La lectura de los relatos de Carrère me hace dudar sobre si realmente el escritor era un loco, o simplemente se burlaba del lector, sin tomarse demasiado en serio sus propias historias, plagadas en la mayoría de los casos de ironía y humor sin disimulo. A mi personalmente me han sorprendido gratamente. ¿Quién puede resistirse a una criatura con extremidades de murciélago, pico de lechuza, cráneo de cristal y cabellera de algas, que asegura llamarse Selenito de la Blanca Isis y ser habitante de la Luna; un ser  que come manzanas reineta, y que acaba procesado por la Inquisición tras una visita a un prostíbulo?.

Pero cuidado, no todos los relatos del escritor buscan el absurdo. En ocasiones nos encontramos con cuentos como “La Casa de la Cruz“, que a diferencia de otras historias, no contiene ni rastro de humor; tan sólo horror, dolor y muerte. Una historia que transcurre en el Madrid del siglo XVII, durante el reinado de Carlos II “El hechizado”, en la que el propio autor se convierte en personaje y es testigo junto al lector de los espantosos sucesos que allí se narran.
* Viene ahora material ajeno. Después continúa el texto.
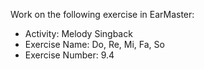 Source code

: Work on the following exercise in EarMaster:
- Activity: Melody Singback
- Exercise Name: Do, Re, Mi, Fa, So
- Exercise Number: 9.4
Como en muchos otros casos tratados en este mismo blog, Carrère es un escritor de gran calidad que por distintos motivos ha caído en el limbo de la memoria literaria, y sólo gracias a que la editorial Valdemar ha reeditado desde hace unos años parte de su obra, ha recuperado un cierto prestigio, aunque dudo mucho que si preguntáramos por la calle a diez personas al azar más de uno supiera quién es.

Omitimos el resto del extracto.